▸ WHAT THE EXERCISE ASKS: Please quote exactly the lines below from the line containing "same results as" to the line containing "best subset selection approach.", both lines included, and nothing else.
:: EXTRACTED RECORDS
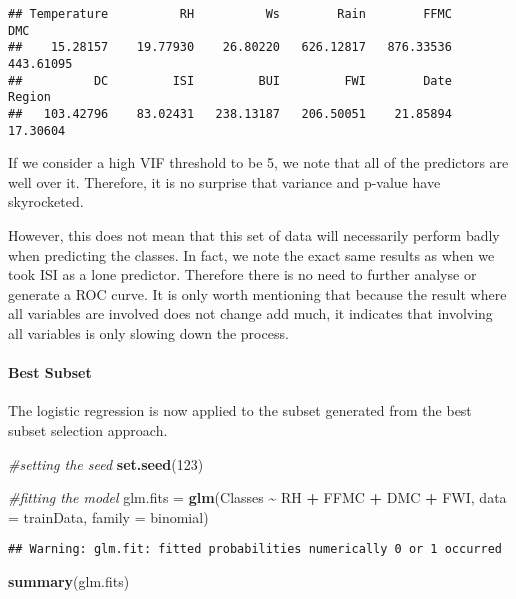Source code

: \documentclass[
]{article}
\newenvironment{Shaded}{\begin{snugshade}}{\end{snugshade}}
\newcommand{\AttributeTok}[1]{\textcolor[rgb]{0.13,0.29,0.53}{#1}}
\newcommand{\CommentTok}[1]{\textcolor[rgb]{0.56,0.35,0.01}{\textit{#1}}}
\newcommand{\DecValTok}[1]{\textcolor[rgb]{0.00,0.00,0.81}{#1}}
\newcommand{\FunctionTok}[1]{\textcolor[rgb]{0.13,0.29,0.53}{\textbf{#1}}}
\newcommand{\NormalTok}[1]{#1}
\newcommand{\OtherTok}[1]{\textcolor[rgb]{0.56,0.35,0.01}{#1}}
\newcommand{\SpecialCharTok}[1]{\textcolor[rgb]{0.81,0.36,0.00}{\textbf{#1}}}
\begin{document}
\begin{verbatim}
## Temperature          RH          Ws        Rain        FFMC         DMC 
##    15.28157    19.77930    26.80220   626.12817   876.33536   443.61095 
##          DC         ISI         BUI         FWI        Date      Region 
##   103.42796    83.02431   238.13187   206.50051    21.85894    17.30604
\end{verbatim}

If we consider a high VIF threshold to be 5, we note that all of the
predictors are well over it. Therefore, it is no surprise that variance
and p-value have skyrocketed.

However, this does not mean that this set of data will necessarily
perform badly when predicting the classes. In fact, we note the exact
same results as when we took ISI as a lone predictor. Therefore there is
no need to further analyse or generate a ROC curve. It is only worth
mentioning that because the result where all variables are involved does
not change add much, it indicates that involving all variables is only
slowing down the process.

\paragraph{Best Subset}\label{best-subset}

The logistic regression is now applied to the subset generated from the
best subset selection approach.

\begin{Shaded}
\begin{Highlighting}[]
\CommentTok{\#setting the seed}
\FunctionTok{set.seed}\NormalTok{(}\DecValTok{123}\NormalTok{)}

\CommentTok{\#fitting the model}
\NormalTok{glm.fits }\OtherTok{=} \FunctionTok{glm}\NormalTok{(Classes }\SpecialCharTok{\textasciitilde{}}\NormalTok{ RH }\SpecialCharTok{+}\NormalTok{ FFMC }\SpecialCharTok{+}\NormalTok{ DMC }\SpecialCharTok{+}\NormalTok{ FWI, }\AttributeTok{data =}\NormalTok{ trainData, }\AttributeTok{family =}\NormalTok{ binomial)}
\end{Highlighting}
\end{Shaded}

\begin{verbatim}
## Warning: glm.fit: fitted probabilities numerically 0 or 1 occurred
\end{verbatim}

\begin{Shaded}
\begin{Highlighting}[]
\FunctionTok{summary}\NormalTok{(glm.fits)}
\end{Highlighting}
\end{Shaded}
\end{document}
::::
▸ YOUR RESPONSE:
same results as when we took ISI as a lone predictor. Therefore there is
no need to further analyse or generate a ROC curve. It is only worth
mentioning that because the result where all variables are involved does
not change add much, it indicates that involving all variables is only
slowing down the process.

\paragraph{Best Subset}\label{best-subset}

The logistic regression is now applied to the subset generated from the
best subset selection approach.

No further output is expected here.